■ Aim of the exercise:
The lines that make up this material should each be returned exactly.

■ Record extracts:

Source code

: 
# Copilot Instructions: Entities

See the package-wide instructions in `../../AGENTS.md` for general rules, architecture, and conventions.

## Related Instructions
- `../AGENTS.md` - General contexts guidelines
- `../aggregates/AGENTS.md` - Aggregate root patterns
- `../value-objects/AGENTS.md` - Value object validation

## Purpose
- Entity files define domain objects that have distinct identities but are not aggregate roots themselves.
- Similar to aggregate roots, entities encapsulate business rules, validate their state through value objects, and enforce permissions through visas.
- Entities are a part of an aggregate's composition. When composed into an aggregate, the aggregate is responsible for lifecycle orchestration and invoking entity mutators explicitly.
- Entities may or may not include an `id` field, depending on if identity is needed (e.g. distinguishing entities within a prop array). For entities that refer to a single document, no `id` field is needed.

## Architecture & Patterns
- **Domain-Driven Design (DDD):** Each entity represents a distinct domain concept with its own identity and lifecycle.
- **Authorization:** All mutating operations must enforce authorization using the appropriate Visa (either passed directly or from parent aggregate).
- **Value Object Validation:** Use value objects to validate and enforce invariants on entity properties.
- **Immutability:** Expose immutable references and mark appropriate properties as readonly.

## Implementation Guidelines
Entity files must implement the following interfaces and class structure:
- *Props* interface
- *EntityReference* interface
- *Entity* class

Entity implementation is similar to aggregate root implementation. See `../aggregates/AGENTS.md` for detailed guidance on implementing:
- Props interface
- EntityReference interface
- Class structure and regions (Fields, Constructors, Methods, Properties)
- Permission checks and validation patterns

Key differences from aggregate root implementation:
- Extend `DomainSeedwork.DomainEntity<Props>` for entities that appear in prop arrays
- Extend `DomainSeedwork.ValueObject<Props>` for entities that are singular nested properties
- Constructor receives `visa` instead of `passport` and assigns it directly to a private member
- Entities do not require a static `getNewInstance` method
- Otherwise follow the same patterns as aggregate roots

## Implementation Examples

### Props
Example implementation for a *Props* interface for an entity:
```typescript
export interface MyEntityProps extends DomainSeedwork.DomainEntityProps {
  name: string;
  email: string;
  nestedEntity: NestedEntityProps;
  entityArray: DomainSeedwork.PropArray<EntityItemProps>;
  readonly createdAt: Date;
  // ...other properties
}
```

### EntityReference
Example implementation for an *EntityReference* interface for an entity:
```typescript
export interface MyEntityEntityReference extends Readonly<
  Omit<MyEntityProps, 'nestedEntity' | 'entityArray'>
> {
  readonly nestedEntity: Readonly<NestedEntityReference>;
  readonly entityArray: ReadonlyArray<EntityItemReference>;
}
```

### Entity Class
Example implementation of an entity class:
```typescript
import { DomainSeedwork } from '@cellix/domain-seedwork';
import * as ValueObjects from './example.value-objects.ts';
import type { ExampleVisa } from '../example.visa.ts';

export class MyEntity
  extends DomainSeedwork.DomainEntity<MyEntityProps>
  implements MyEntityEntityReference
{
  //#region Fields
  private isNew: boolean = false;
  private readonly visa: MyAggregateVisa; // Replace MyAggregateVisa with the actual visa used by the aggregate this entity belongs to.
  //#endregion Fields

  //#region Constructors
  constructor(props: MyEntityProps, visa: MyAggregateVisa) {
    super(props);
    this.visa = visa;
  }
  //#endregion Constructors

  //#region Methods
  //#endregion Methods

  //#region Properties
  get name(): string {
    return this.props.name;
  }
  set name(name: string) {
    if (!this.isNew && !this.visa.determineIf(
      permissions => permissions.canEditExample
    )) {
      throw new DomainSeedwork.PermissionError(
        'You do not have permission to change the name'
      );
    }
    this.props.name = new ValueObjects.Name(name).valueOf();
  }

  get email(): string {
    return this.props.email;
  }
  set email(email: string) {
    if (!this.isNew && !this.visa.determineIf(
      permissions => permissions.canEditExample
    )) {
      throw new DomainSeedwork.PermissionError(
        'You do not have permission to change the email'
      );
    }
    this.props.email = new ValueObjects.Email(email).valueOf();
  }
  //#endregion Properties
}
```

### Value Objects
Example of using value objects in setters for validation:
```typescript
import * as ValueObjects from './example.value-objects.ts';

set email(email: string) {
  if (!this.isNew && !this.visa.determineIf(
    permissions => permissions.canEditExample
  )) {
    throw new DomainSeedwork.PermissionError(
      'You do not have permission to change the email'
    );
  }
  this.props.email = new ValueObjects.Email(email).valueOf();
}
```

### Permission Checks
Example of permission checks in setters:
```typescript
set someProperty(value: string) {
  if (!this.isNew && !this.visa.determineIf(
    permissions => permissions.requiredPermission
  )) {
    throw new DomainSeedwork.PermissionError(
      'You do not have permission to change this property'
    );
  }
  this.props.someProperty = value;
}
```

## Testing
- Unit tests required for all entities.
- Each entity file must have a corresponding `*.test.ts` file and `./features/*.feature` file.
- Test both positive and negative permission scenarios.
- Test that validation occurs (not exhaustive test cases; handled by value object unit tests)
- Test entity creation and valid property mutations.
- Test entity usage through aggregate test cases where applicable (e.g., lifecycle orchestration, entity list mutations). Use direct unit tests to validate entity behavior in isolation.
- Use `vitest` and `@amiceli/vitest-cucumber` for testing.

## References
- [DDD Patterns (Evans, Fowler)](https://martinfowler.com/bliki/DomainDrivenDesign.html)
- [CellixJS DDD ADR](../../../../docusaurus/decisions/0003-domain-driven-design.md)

■ Task solution:
Source code

: 
# Copilot Instructions: Entities

See the package-wide instructions in `../../AGENTS.md` for general rules, architecture, and conventions.

## Related Instructions
- `../AGENTS.md` - General contexts guidelines
- `../aggregates/AGENTS.md` - Aggregate root patterns
- `../value-objects/AGENTS.md` - Value object validation

## Purpose
- Entity files define domain objects that have distinct identities but are not aggregate roots themselves.
- Similar to aggregate roots, entities encapsulate business rules, validate their state through value objects, and enforce permissions through visas.
- Entities are a part of an aggregate's composition. When composed into an aggregate, the aggregate is responsible for lifecycle orchestration and invoking entity mutators explicitly.
- Entities may or may not include an `id` field, depending on if identity is needed (e.g. distinguishing entities within a prop array). For entities that refer to a single document, no `id` field is needed.

## Architecture & Patterns
- **Domain-Driven Design (DDD):** Each entity represents a distinct domain concept with its own identity and lifecycle.
- **Authorization:** All mutating operations must enforce authorization using the appropriate Visa (either passed directly or from parent aggregate).
- **Value Object Validation:** Use value objects to validate and enforce invariants on entity properties.
- **Immutability:** Expose immutable references and mark appropriate properties as readonly.

## Implementation Guidelines
Entity files must implement the following interfaces and class structure:
- *Props* interface
- *EntityReference* interface
- *Entity* class

Entity implementation is similar to aggregate root implementation. See `../aggregates/AGENTS.md` for detailed guidance on implementing:
- Props interface
- EntityReference interface
- Class structure and regions (Fields, Constructors, Methods, Properties)
- Permission checks and validation patterns

Key differences from aggregate root implementation:
- Extend `DomainSeedwork.DomainEntity<Props>` for entities that appear in prop arrays
- Extend `DomainSeedwork.ValueObject<Props>` for entities that are singular nested properties
- Constructor receives `visa` instead of `passport` and assigns it directly to a private member
- Entities do not require a static `getNewInstance` method
- Otherwise follow the same patterns as aggregate roots

## Implementation Examples

### Props
Example implementation for a *Props* interface for an entity:
```typescript
export interface MyEntityProps extends DomainSeedwork.DomainEntityProps {
  name: string;
  email: string;
  nestedEntity: NestedEntityProps;
  entityArray: DomainSeedwork.PropArray<EntityItemProps>;
  readonly createdAt: Date;
  // ...other properties
}
```

### EntityReference
Example implementation for an *EntityReference* interface for an entity:
```typescript
export interface MyEntityEntityReference extends Readonly<
  Omit<MyEntityProps, 'nestedEntity' | 'entityArray'>
> {
  readonly nestedEntity: Readonly<NestedEntityReference>;
  readonly entityArray: ReadonlyArray<EntityItemReference>;
}
```

### Entity Class
Example implementation of an entity class:
```typescript
import { DomainSeedwork } from '@cellix/domain-seedwork';
import * as ValueObjects from './example.value-objects.ts';
import type { ExampleVisa } from '../example.visa.ts';

export class MyEntity
  extends DomainSeedwork.DomainEntity<MyEntityProps>
  implements MyEntityEntityReference
{
  //#region Fields
  private isNew: boolean = false;
  private readonly visa: MyAggregateVisa; // Replace MyAggregateVisa with the actual visa used by the aggregate this entity belongs to.
  //#endregion Fields

  //#region Constructors
  constructor(props: MyEntityProps, visa: MyAggregateVisa) {
    super(props);
    this.visa = visa;
  }
  //#endregion Constructors

  //#region Methods
  //#endregion Methods

  //#region Properties
  get name(): string {
    return this.props.name;
  }
  set name(name: string) {
    if (!this.isNew && !this.visa.determineIf(
      permissions => permissions.canEditExample
    )) {
      throw new DomainSeedwork.PermissionError(
        'You do not have permission to change the name'
      );
    }
    this.props.name = new ValueObjects.Name(name).valueOf();
  }

  get email(): string {
    return this.props.email;
  }
  set email(email: string) {
    if (!this.isNew && !this.visa.determineIf(
      permissions => permissions.canEditExample
    )) {
      throw new DomainSeedwork.PermissionError(
        'You do not have permission to change the email'
      );
    }
    this.props.email = new ValueObjects.Email(email).valueOf();
  }
  //#endregion Properties
}
```

### Value Objects
Example of using value objects in setters for validation:
```typescript
import * as ValueObjects from './example.value-objects.ts';

set email(email: string) {
  if (!this.isNew && !this.visa.determineIf(
    permissions => permissions.canEditExample
  )) {
    throw new DomainSeedwork.PermissionError(
      'You do not have permission to change the email'
    );
  }
  this.props.email = new ValueObjects.Email(email).valueOf();
}
```

### Permission Checks
Example of permission checks in setters:
```typescript
set someProperty(value: string) {
  if (!this.isNew && !this.visa.determineIf(
    permissions => permissions.requiredPermission
  )) {
    throw new DomainSeedwork.PermissionError(
      'You do not have permission to change this property'
    );
  }
  this.props.someProperty = value;
}
```

## Testing
- Unit tests required for all entities.
- Each entity file must have a corresponding `*.test.ts` file and `./features/*.feature` file.
- Test both positive and negative permission scenarios.
- Test that validation occurs (not exhaustive test cases; handled by value object unit tests)
- Test entity creation and valid property mutations.
- Test entity usage through aggregate test cases where applicable (e.g., lifecycle orchestration, entity list mutations). Use direct unit tests to validate entity behavior in isolation.
- Use `vitest` and `@amiceli/vitest-cucumber` for testing.

## References
- [DDD Patterns (Evans, Fowler)](https://martinfowler.com/bliki/DomainDrivenDesign.html)
- [CellixJS DDD ADR](../../../../docusaurus/decisions/0003-domain-driven-design.md)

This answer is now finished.